== SUPPLIED ENTRIES ==

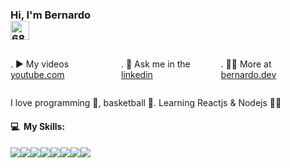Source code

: <!--<img align="right" height="590em" width="370" 
src="https://raw.githubusercontent.com/gist/bernardojru/e2f83d545c00fc0ac8e53b269afeaedc/raw/91e5b8c6858a2e09909bdad1c0dad3e0a79ab2a1/githubNewcard.svg"/>-->
<h3> Hi, I'm Bernardo <img data-target="animated-image.replacedImage" alt="68747470733a2f2f6d656469612e67697068792e636f6d2f6d656469612f6876524a434c467a6361737252346961377a2f67697068792e676966" class="AnimatedImagePlayer-animatedImage" src="https://camo.githubusercontent.com/e8e7b06ecf583bc040eb60e44eb5b8e0ecc5421320a92929ce21522dbc34c891/68747470733a2f2f6d656469612e67697068792e636f6d2f6d656469612f6876524a434c467a6361737252346961377a2f67697068792e676966" style="width: 30px; display: block; opacity: 1;"> </h3>
<div style="display:flex;">
 <p>. ▶️ My videos <a href="https://www.youtube.com/channel/UCkWrB6zNY4pHYOIKSDpUEKA" target="blank">youtube.com</a></p>
 <p>. 💬 Ask me in the <a href="https://www.linkedin.com/in/bernardo-jos%C3%A9-aa2159225/">linkedin</a></p>
 <p>. 👨‍💻 More at <a href="#">bernardo.dev</a></p>
 
</div>
<p>I love programming 💚, basketball 🏀. Learning Reactjs & Nodejs 🧑‍💻</p>

<h4>💻 &nbsp;My Skills:</h4>

<div style=" display: flex;">

 <img src="https://camo.githubusercontent.com/c8d13e1c596a6726b1da8475a9299fac133f95ef009083b48be01f975a44987e/68747470733a2f2f696d672e736869656c64732e696f2f62616467652f2d48544d4c2d3035313232413f7374796c653d666c6174266c6f676f3d48544d4c35">
 <img src="https://camo.githubusercontent.com/d738d76484d50c8345c2d01e39364b707285bc7936140858e7909dfe6424efb2/68747470733a2f2f696d672e736869656c64732e696f2f62616467652f2d4353532d3035313232413f7374796c653d666c6174266c6f676f3d43535333266c6f676f436f6c6f723d313537324236">
 <img src="https://camo.githubusercontent.com/6e8ce928be6e5866e27140eb0bb25479b52137d75ee0196e7b67c91038a9abc3/68747470733a2f2f696d672e736869656c64732e696f2f62616467652f2d4a6176615363726970742d3035313232413f7374796c653d666c6174266c6f676f3d6a617661736372697074">
 <img src="https://img.shields.io/badge/-TypeScript-05122A?style=flat&logo=Typescript">
 <img src="https://camo.githubusercontent.com/0dbdbda9b41b77beb88c3a54e5da74ae7632c0683b09536f78bcc146258be5fe/68747470733a2f2f696d672e736869656c64732e696f2f62616467652f2d52656163742d3035313232413f7374796c653d666c6174266c6f676f3d7265616374">
 <img src="https://camo.githubusercontent.com/441ef92f4ca6ed08f5179c92de1db983e255289755d138acddb23c503f54fc9c/68747470733a2f2f696d672e736869656c64732e696f2f62616467652f2d4e6f64652e6a732d3035313232413f7374796c653d666c6174266c6f676f3d6e6f64652e6a73">
 <img src="https://img.shields.io/badge/-Tailwindcss-05122A?style=flat&logo=Tailwindcss" />
 <img src="https://img.shields.io/badge/-Next.js-05122A?style=flat&logo=Next.js" />

</div>

 
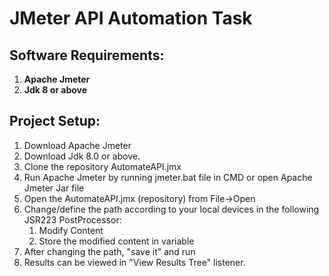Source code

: # JMeter API Automation Task

## Software Requirements:
1. **Apache Jmeter**
2. **Jdk 8 or above**

## Project Setup:
1. Download Apache Jmeter 
2. Download Jdk 8.0 or above.
3. Clone the repository AutomateAPI.jmx
4. Run Apache Jmeter by running jmeter.bat file in CMD or open Apache Jmeter Jar file
5. Open the AutomateAPI.jmx (repository) from File->Open
6. Change/define the path according to your local devices in the following JSR223 PostProcessor:
   1. Modify Content
   2. Store the modified content in variable
7. After changing the path, "save it" and run
8. Results can be viewed in "View Results Tree" listener.



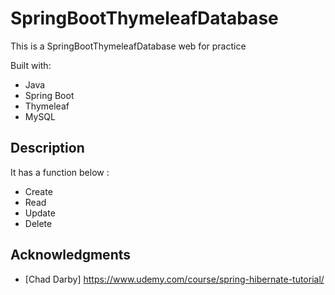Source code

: # SpringBootThymeleafDatabase
 
This is a SpringBootThymeleafDatabase web for practice 

Built with:    
     
- Java       
- Spring Boot   
- Thymeleaf   
- MySQL       
  
## Description
   
It has a function below :    
     
- Create   
- Read 
- Update    
- Delete 
  
## Acknowledgments 
 
* [Chad Darby] https://www.udemy.com/course/spring-hibernate-tutorial/ 
 
 
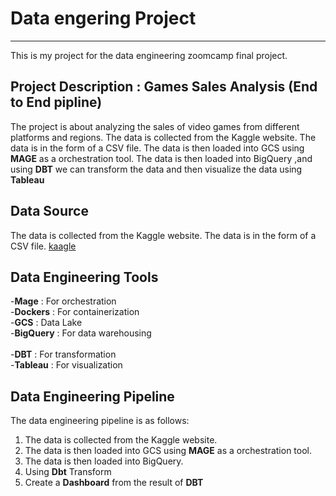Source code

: # Data engering Project 
***
This is my project for the data engineering zoomcamp final project.
## Project Description : Games Sales Analysis (End to End pipline)
The project is about analyzing the sales of video games from different platforms and regions. The data is collected from the Kaggle website. The data is in the form of a CSV file. The data is then loaded into GCS using **MAGE** as a orchestration tool. The data is then loaded into BigQuery ,and using **DBT** we can transform the data and then visualize the data using **Tableau**
## Data Source
The data is collected from the Kaggle website. The data is in the form of a CSV file. [kaagle](https://www.kaggle.com/gregorut/videogamesales)
## Data Engineering Tools
-**Mage** : For orchestration  <br>
-**Dockers** : For containerization  <br>
-**GCS** : Data Lake  <br>
-**BigQuery** : For data warehousing   <br>   
-**DBT** : For transformation  <br>
-**Tableau** : For visualization  <br>
## Data Engineering Pipeline
The data engineering pipeline is as follows:
1. The data is collected from the Kaggle website.
2. The data is then loaded into GCS using **MAGE** as a orchestration tool.
3. The data is then loaded into BigQuery.
4. Using **Dbt** Transform 
5. Create a **Dashboard** from the result of **DBT**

== THE TASK ==
Only exact lines belong in the answer: those from the beginning of the entries above through the line holding "<p>. ▶️ My videos", with no pictures.

== TASK RESULT ==
Source code

: <!--<img align="right" height="590em" width="370" 
src="https://raw.githubusercontent.com/gist/bernardojru/e2f83d545c00fc0ac8e53b269afeaedc/raw/91e5b8c6858a2e09909bdad1c0dad3e0a79ab2a1/githubNewcard.svg"/>-->
<h3> Hi, I'm Bernardo <img data-target="animated-image.replacedImage" alt="68747470733a2f2f6d656469612e67697068792e636f6d2f6d656469612f6876524a434c467a6361737252346961377a2f67697068792e676966" class="AnimatedImagePlayer-animatedImage" src="https://camo.githubusercontent.com/e8e7b06ecf583bc040eb60e44eb5b8e0ecc5421320a92929ce21522dbc34c891/68747470733a2f2f6d656469612e67697068792e636f6d2f6d656469612f6876524a434c467a6361737252346961377a2f67697068792e676966" style="width: 30px; display: block; opacity: 1;"> </h3>
<div style="display:flex;">
 <p>. ▶️ My videos <a href="https://www.youtube.com/channel/UCkWrB6zNY4pHYOIKSDpUEKA" target="blank">youtube.com</a></p>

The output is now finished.